An intestinal biopsy can confirm lactase deficiency following discovery of elevated hydrogen in the hydrogen breath test. Modern techniques have enabled a bedside test, identifying presence of lactase enzyme on upper gastrointestinal endoscopy instruments. However, for research applications such as mRNA measurements, a specialist laboratory is required.
Stool sugar chromatography
Chromatography can be used to separate and identify undigested sugars present in faeces. Although lactose may be detected in the faeces of people with lactose intolerance, this test is not considered reliable enough to conclusively diagnose or exclude lactose intolerance.

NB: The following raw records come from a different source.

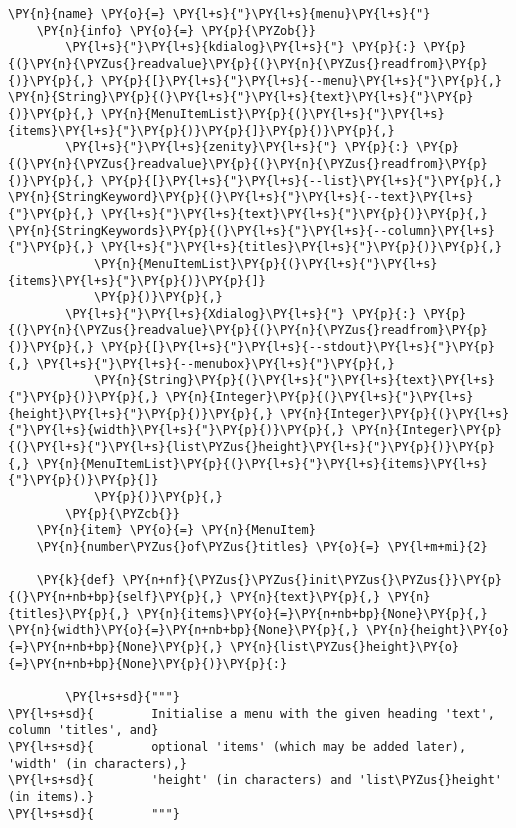 \begin{Verbatim}[commandchars=\\\{\}]
    \PY{n}{name} \PY{o}{=} \PY{l+s}{"}\PY{l+s}{menu}\PY{l+s}{"}
    \PY{n}{info} \PY{o}{=} \PY{p}{\PYZob{}}
        \PY{l+s}{"}\PY{l+s}{kdialog}\PY{l+s}{"} \PY{p}{:} \PY{p}{(}\PY{n}{\PYZus{}readvalue}\PY{p}{(}\PY{n}{\PYZus{}readfrom}\PY{p}{)}\PY{p}{,} \PY{p}{[}\PY{l+s}{"}\PY{l+s}{--menu}\PY{l+s}{"}\PY{p}{,} \PY{n}{String}\PY{p}{(}\PY{l+s}{"}\PY{l+s}{text}\PY{l+s}{"}\PY{p}{)}\PY{p}{,} \PY{n}{MenuItemList}\PY{p}{(}\PY{l+s}{"}\PY{l+s}{items}\PY{l+s}{"}\PY{p}{)}\PY{p}{]}\PY{p}{)}\PY{p}{,}
        \PY{l+s}{"}\PY{l+s}{zenity}\PY{l+s}{"} \PY{p}{:} \PY{p}{(}\PY{n}{\PYZus{}readvalue}\PY{p}{(}\PY{n}{\PYZus{}readfrom}\PY{p}{)}\PY{p}{,} \PY{p}{[}\PY{l+s}{"}\PY{l+s}{--list}\PY{l+s}{"}\PY{p}{,} \PY{n}{StringKeyword}\PY{p}{(}\PY{l+s}{"}\PY{l+s}{--text}\PY{l+s}{"}\PY{p}{,} \PY{l+s}{"}\PY{l+s}{text}\PY{l+s}{"}\PY{p}{)}\PY{p}{,} \PY{n}{StringKeywords}\PY{p}{(}\PY{l+s}{"}\PY{l+s}{--column}\PY{l+s}{"}\PY{p}{,} \PY{l+s}{"}\PY{l+s}{titles}\PY{l+s}{"}\PY{p}{)}\PY{p}{,}
            \PY{n}{MenuItemList}\PY{p}{(}\PY{l+s}{"}\PY{l+s}{items}\PY{l+s}{"}\PY{p}{)}\PY{p}{]}
            \PY{p}{)}\PY{p}{,}
        \PY{l+s}{"}\PY{l+s}{Xdialog}\PY{l+s}{"} \PY{p}{:} \PY{p}{(}\PY{n}{\PYZus{}readvalue}\PY{p}{(}\PY{n}{\PYZus{}readfrom}\PY{p}{)}\PY{p}{,} \PY{p}{[}\PY{l+s}{"}\PY{l+s}{--stdout}\PY{l+s}{"}\PY{p}{,} \PY{l+s}{"}\PY{l+s}{--menubox}\PY{l+s}{"}\PY{p}{,}
            \PY{n}{String}\PY{p}{(}\PY{l+s}{"}\PY{l+s}{text}\PY{l+s}{"}\PY{p}{)}\PY{p}{,} \PY{n}{Integer}\PY{p}{(}\PY{l+s}{"}\PY{l+s}{height}\PY{l+s}{"}\PY{p}{)}\PY{p}{,} \PY{n}{Integer}\PY{p}{(}\PY{l+s}{"}\PY{l+s}{width}\PY{l+s}{"}\PY{p}{)}\PY{p}{,} \PY{n}{Integer}\PY{p}{(}\PY{l+s}{"}\PY{l+s}{list\PYZus{}height}\PY{l+s}{"}\PY{p}{)}\PY{p}{,} \PY{n}{MenuItemList}\PY{p}{(}\PY{l+s}{"}\PY{l+s}{items}\PY{l+s}{"}\PY{p}{)}\PY{p}{]}
            \PY{p}{)}\PY{p}{,}
        \PY{p}{\PYZcb{}}
    \PY{n}{item} \PY{o}{=} \PY{n}{MenuItem}
    \PY{n}{number\PYZus{}of\PYZus{}titles} \PY{o}{=} \PY{l+m+mi}{2}

    \PY{k}{def} \PY{n+nf}{\PYZus{}\PYZus{}init\PYZus{}\PYZus{}}\PY{p}{(}\PY{n+nb+bp}{self}\PY{p}{,} \PY{n}{text}\PY{p}{,} \PY{n}{titles}\PY{p}{,} \PY{n}{items}\PY{o}{=}\PY{n+nb+bp}{None}\PY{p}{,} \PY{n}{width}\PY{o}{=}\PY{n+nb+bp}{None}\PY{p}{,} \PY{n}{height}\PY{o}{=}\PY{n+nb+bp}{None}\PY{p}{,} \PY{n}{list\PYZus{}height}\PY{o}{=}\PY{n+nb+bp}{None}\PY{p}{)}\PY{p}{:}

        \PY{l+s+sd}{"""}
\PY{l+s+sd}{        Initialise a menu with the given heading 'text', column 'titles', and}
\PY{l+s+sd}{        optional 'items' (which may be added later), 'width' (in characters),}
\PY{l+s+sd}{        'height' (in characters) and 'list\PYZus{}height' (in items).}
\PY{l+s+sd}{        """}


\end{Verbatim}

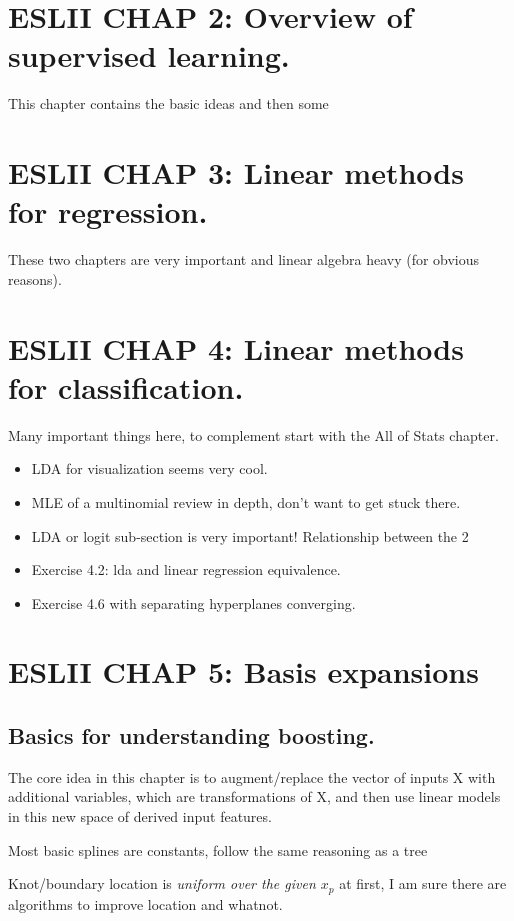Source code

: \documentclass{article}
\begin{document}
\section*{ESLII CHAP 2: Overview of supervised learning.}
This chapter contains the basic ideas and then some 

\section*{ESLII CHAP 3: Linear methods for regression.}
These two chapters are very important and linear algebra heavy (for obvious reasons).
\section*{ESLII CHAP 4: Linear methods for classification.}
Many important things here, to complement start with the All of Stats chapter. 

\begin{itemize}
    \item LDA for visualization seems very cool.
    \item MLE of a multinomial review in depth, don't want to get stuck there.
    \item LDA or logit sub-section is very important! Relationship between the 2
    \item Exercise 4.2: lda and linear regression equivalence.
    \item Exercise 4.6 with separating hyperplanes converging.
\end{itemize}


\section*{ESLII CHAP 5: Basis expansions}

\subsection*{Basics for understanding boosting.}
The core idea in this chapter is to augment/replace the
vector of inputs X with additional variables, which are transformations of
X, and then use linear models in this new space of derived input features.

Most basic splines are constants, follow the same reasoning as a tree 

Knot/boundary location is \textit{uniform over the given $x_p$} at first, I am sure there are algorithms to improve location and whatnot.
\end{document}

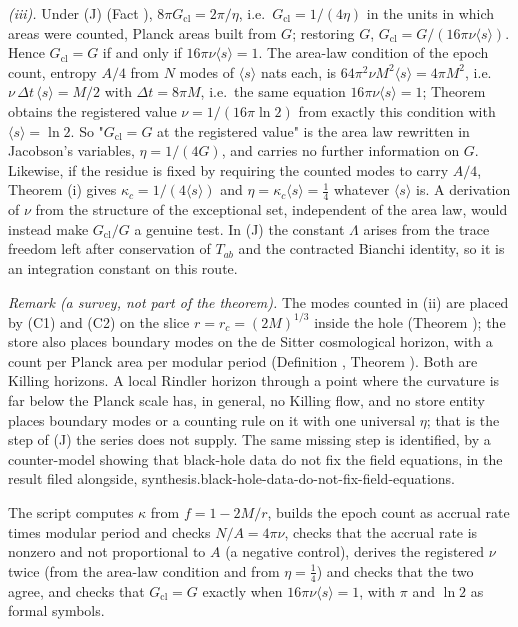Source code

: \emph{(iii).} Under (J) (Fact ), $8\pi G_{\mathrm{cl}} = 2\pi/\eta$, i.e.\ $G_{\mathrm{cl}} = 1/(4\eta)$ in the units in which areas were counted, Planck areas built from $G$; restoring $G$, $G_{\mathrm{cl}} = G/(16\pi\nu\langle s\rangle)$. Hence $G_{\mathrm{cl}} = G$ if and only if $16\pi\nu\langle s\rangle = 1$. The area-law condition of the epoch count, entropy $A/4$ from $N$ modes of $\langle s\rangle$ nats each, is $64\pi^{2}\nu M^{2}\langle s\rangle = 4\pi M^{2}$, i.e.\ $\nu\,\Delta t\,\langle s\rangle = M/2$ with $\Delta t = 8\pi M$, i.e.\ the same equation $16\pi\nu\langle s\rangle = 1$; Theorem  obtains the registered value $\nu = 1/(16\pi\ln 2)$ from exactly this condition with $\langle s\rangle = \ln 2$. So "$G_{\mathrm{cl}} = G$ at the registered value" is the area law rewritten in Jacobson's variables, $\eta = 1/(4G)$, and carries no further information on $G$. Likewise, if the residue is fixed by requiring the counted modes to carry $A/4$, Theorem (i) gives $\kappa_{c} = 1/(4\langle s\rangle)$ and $\eta = \kappa_{c}\langle s\rangle = \tfrac14$ whatever $\langle s\rangle$ is. A derivation of $\nu$ from the structure of the exceptional set, independent of the area law, would instead make $G_{\mathrm{cl}}/G$ a genuine test. In (J) the constant $\Lambda$ arises from the trace freedom left after conservation of $T_{ab}$ and the contracted Bianchi identity, so it is an integration constant on this route.

\emph{Remark (a survey, not part of the theorem).} The modes counted in (ii) are placed by (C1) and (C2) on the slice $r = r_{c} = (2M)^{1/3}$ inside the hole (Theorem ); the store also places boundary modes on the de Sitter cosmological horizon, with a count per Planck area per modular period (Definition , Theorem ). Both are Killing horizons. A local Rindler horizon through a point where the curvature is far below the Planck scale has, in general, no Killing flow, and no store entity places boundary modes or a counting rule on it with one universal $\eta$; that is the step of (J) the series does not supply. The same missing step is identified, by a counter-model showing that black-hole data do not fix the field equations, in the result filed alongside, synthesis.black-hole-data-do-not-fix-field-equations.

The script computes $\kappa$ from $f = 1 - 2M/r$, builds the epoch count as accrual rate times modular period and checks $N/A = 4\pi\nu$, checks that the accrual rate is nonzero and not proportional to $A$ (a negative control), derives the registered $\nu$ twice (from the area-law condition and from $\eta = \tfrac14$) and checks that the two agree, and checks that $G_{\mathrm{cl}} = G$ exactly when $16\pi\nu\langle s\rangle = 1$, with $\pi$ and $\ln 2$ as formal symbols.
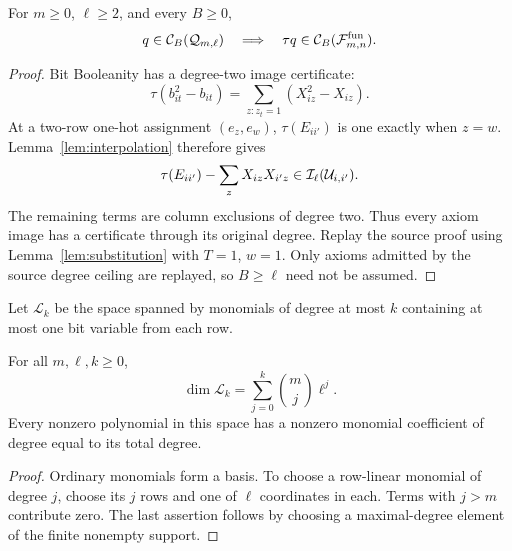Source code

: \begin{lemma}\label{lem:decoder}
For \(m\ge0\), \(\ell\ge2\), and every \(B\ge0\),
\[
 q\in\Cons_B(\mathcal Q_{m,\ell})
 \quad\Longrightarrow\quad
 \tau q\in\Cons_B(\mathcal F^{\mathrm{fun}}_{m,n}).
\]
\end{lemma}
\begin{proof}
Bit Booleanity has a degree-two image certificate:
\[
 \tau(b_{it}^2-b_{it})=\sum_{z:z_t=1}(X_{iz}^2-X_{iz}).
\]
At a two-row one-hot assignment \((e_z,e_w)\), \(\tau(E_{ii'})\)
is one exactly when \(z=w\). Lemma~\ref{lem:interpolation} therefore gives
\[
 \tau(E_{ii'})-\sum_zX_{iz}X_{i'z}
       \in\Ideal_\ell(\mathcal U_{i,i'}).
\]
The remaining terms are column exclusions of degree two. Thus every axiom
image has a certificate through its original degree. Replay the source
proof using Lemma~\ref{lem:substitution} with \(T=1\), \(w=1\).
Only axioms admitted by the source degree ceiling are replayed, so
\(B\ge\ell\) need not be assumed.
\end{proof}


Let \(\mathcal L_k\) be the space spanned by monomials of degree at most
\(k\) containing at most one bit variable from each row.

\begin{lemma}\label{lem:row-dimension}
For all \(m,\ell,k\ge0\),
\begin{equation}\label{eq:row-linear-dimension}
 \dim\mathcal L_k=\sum_{j=0}^k\binom mj\ell^j.
\end{equation}
Every nonzero polynomial in this space has a nonzero monomial coefficient
of degree equal to its total degree.
\end{lemma}
\begin{proof}
Ordinary monomials form a basis. To choose a row-linear monomial of degree
\(j\), choose its \(j\) rows and one of \(\ell\) coordinates in each.
Terms with \(j>m\) contribute zero. The last assertion follows by choosing
a maximal-degree element of the finite nonempty support.
\end{proof}

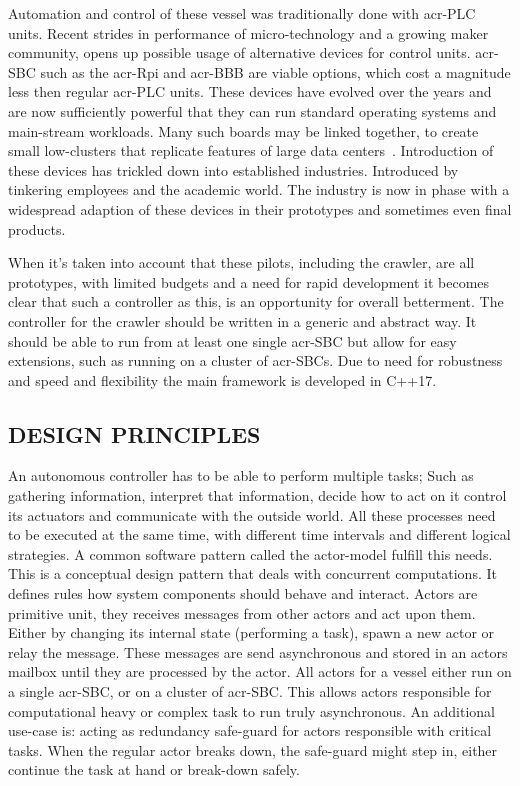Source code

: Automation and control of these vessel was traditionally done with \gls{acr-PLC} units.  Recent strides in
performance of micro-technology and a growing maker community, opens up possible usage of alternative devices for
control units. \gls{acr-SBC} such as the \gls{acr-Rpi} and \gls{acr-BBB} are viable options, which
cost a magnitude less then regular \gls{acr-PLC} units. These devices have evolved over the years and are now
sufficiently powerful that they can run standard operating systems and main-stream workloads. Many such boards may be
linked together, to create small low-clusters that replicate features of large data
centers~\cite{johnston_commodity_2018}.  Introduction of these devices has trickled down into established industries.
Introduced by tinkering employees and the academic world. The industry is now in phase with a widespread adaption of
these devices in their prototypes and sometimes even final products.

When it's  taken into account that these pilots, including the crawler, are all prototypes, with limited budgets and a
need for rapid development it becomes clear that such a controller as this, is an opportunity for overall betterment.
The controller for the crawler should be written in a generic and abstract way. It should be able to run from at least
one single \gls{acr-SBC} but allow for easy extensions, such as running on a cluster of \gls{acr-SBC}s. Due to need for
robustness and speed and flexibility the main framework is developed in C++17.

\subsection{DESIGN PRINCIPLES}

An autonomous controller has to be able to perform multiple tasks; Such as gathering information, interpret that
information, decide how to act on it control its actuators and communicate with the outside world. All these processes
need to be executed at the same time, with different time intervals and different logical strategies. A common software
pattern called the actor-model fulfill this needs. This is a conceptual design pattern that deals with concurrent
computations. It defines rules how system components should behave and interact. Actors are primitive unit, they
receives messages from other actors and act upon them. Either by changing its internal state (performing a task), spawn
a new actor or relay the message. These messages are send asynchronous and stored in an actors mailbox until they are
processed by the actor. All actors for a vessel either run on a single \gls{acr-SBC}, or on a cluster of \gls{acr-SBC}.
This allows actors responsible for computational heavy or complex task to run truly asynchronous. An additional use-case
is: acting as redundancy safe-guard for actors responsible with critical tasks. When the regular actor breaks down, the
safe-guard might step in, either continue the task at hand or break-down safely.

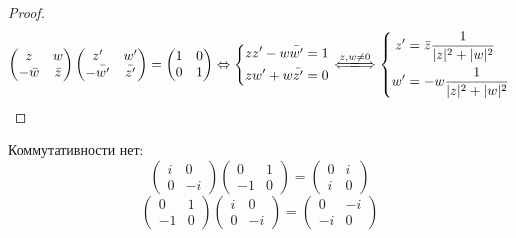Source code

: \begin{proof}
$$\left(\begin{matrix}z & w \\ -\bar w & \bar z\end{matrix}\right)\left(\begin{matrix}z' & w' \\ -\bar{w'} & \bar{z'}\end{matrix}\right) = \left(\begin{matrix}1 & 0 \\ 0 & 1\end{matrix}\right) 
\Lra \left\{\begin{aligned}zz'-w\bar{w'} &= 1 \\ zw'+w\bar{z'} &= 0\end{aligned}\right.\xLongleftrightarrow{z, w \ne 0} \left\{\begin{aligned}z' &= \bar z\frac1{|z|^2+|w|^2} \\ w' &= -w\frac1{|z|^2+|w|^2}\end{aligned}\right.$$
\end{proof}

Коммутативности нет:
$$\left(\begin{matrix}i & 0 \\ 0 & -i\end{matrix}\right) \left(\begin{matrix}0 & 1 \\ -1 & 0\end{matrix}\right) = \left(\begin{matrix}0 & i \\ i & 0\end{matrix}\right)$$
$$\left(\begin{matrix}0 & 1 \\ -1 & 0\end{matrix}\right) \left(\begin{matrix}i & 0 \\ 0 & -i\end{matrix}\right) = \left(\begin{matrix}0 & -i \\ -i & 0\end{matrix}\right)$$
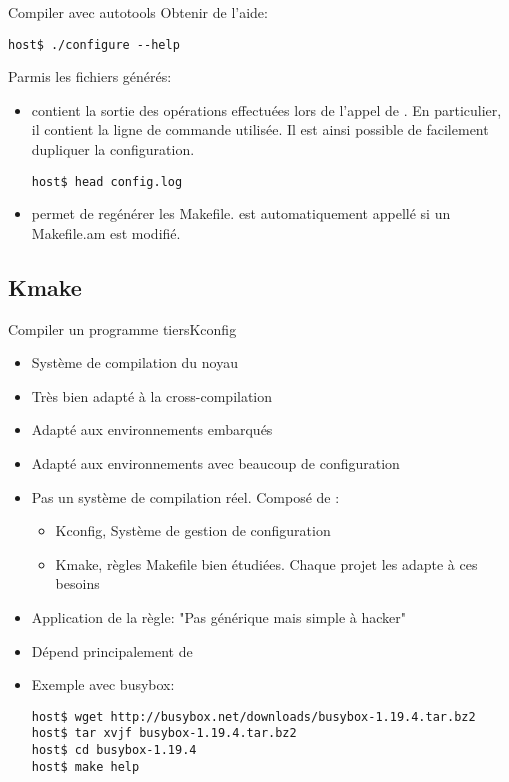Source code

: \begin{frame}[fragile=singleslide]{Compiler avec autotools}
  Obtenir de l'aide:
\begin{lstlisting}
host$ ./configure --help
\end{lstlisting} %

  Parmis les fichiers générés:
  \begin{itemize}
  \item {}  contient la sortie  des opérations effectuées
    lors de l'appel de .  En particulier, il contient
    la ligne de commande utilisée. Il est ainsi possible de facilement
    dupliquer la configuration.
\begin{lstlisting}
host$ head config.log
\end{lstlisting} %
  \item     {}     permet     de    regénérer     les
    Makefile.   est  automatiquement appellé  si un
    Makefile.am est modifié.
  \end{itemize}
\end{frame}


\subsection{Kmake}

\begin{frame}[fragile=singleslide]{Compiler un programme tiers}{Kconfig}
  \begin{itemize}
  \item Système de compilation du noyau
  \item Très bien adapté à la cross-compilation
  \item Adapté aux environnements embarqués
  \item Adapté aux environnements avec beaucoup de configuration
  \item  Pas un  système de  compilation réel. Composé de :
    \begin{itemize}
    \item Kconfig, Système de gestion de configuration
    \item  Kmake, règles  Makefile  bien étudiées.  Chaque projet  les
      adapte à ces besoins
    \end{itemize}
  \item Application de la règle: "Pas générique mais simple à hacker"
  \item Dépend principalement de 
  \item Exemple avec busybox:
    \begin{lstlisting}
host$ wget http://busybox.net/downloads/busybox-1.19.4.tar.bz2
host$ tar xvjf busybox-1.19.4.tar.bz2
host$ cd busybox-1.19.4
host$ make help
    \end{lstlisting} %
  \end{itemize}
\end{frame}

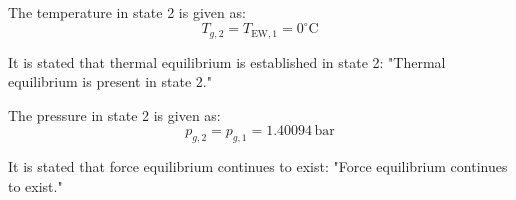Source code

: The temperature in state 2 is given as:  
\[
T_{g,2} = T_{\text{EW},1} = 0^\circ\text{C}
\]

It is stated that thermal equilibrium is established in state 2:  
"Thermal equilibrium is present in state 2."

The pressure in state 2 is given as:  
\[
p_{g,2} = p_{g,1} = 1.40094 \, \text{bar}
\]

It is stated that force equilibrium continues to exist:  
"Force equilibrium continues to exist."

It is used in primary lactose intolerance. Lactase activity persistence in adults is associated with two polymorphisms: C/T 13910 and G/A 22018 located in the MCM6 gene. These polymorphisms may be detected by molecular biology techniques at the DNA extracted from blood or saliva samples; genetic kits specific for this diagnosis are available. The procedure consists of extracting and amplifying DNA from the sample, following with a hybridation protocol in a strip. Colored bands are obtained as final result, and depending on the different combination, it would be possible to determine whether the patient is lactose intolerant. This test allows a noninvasive definitive diagnostic.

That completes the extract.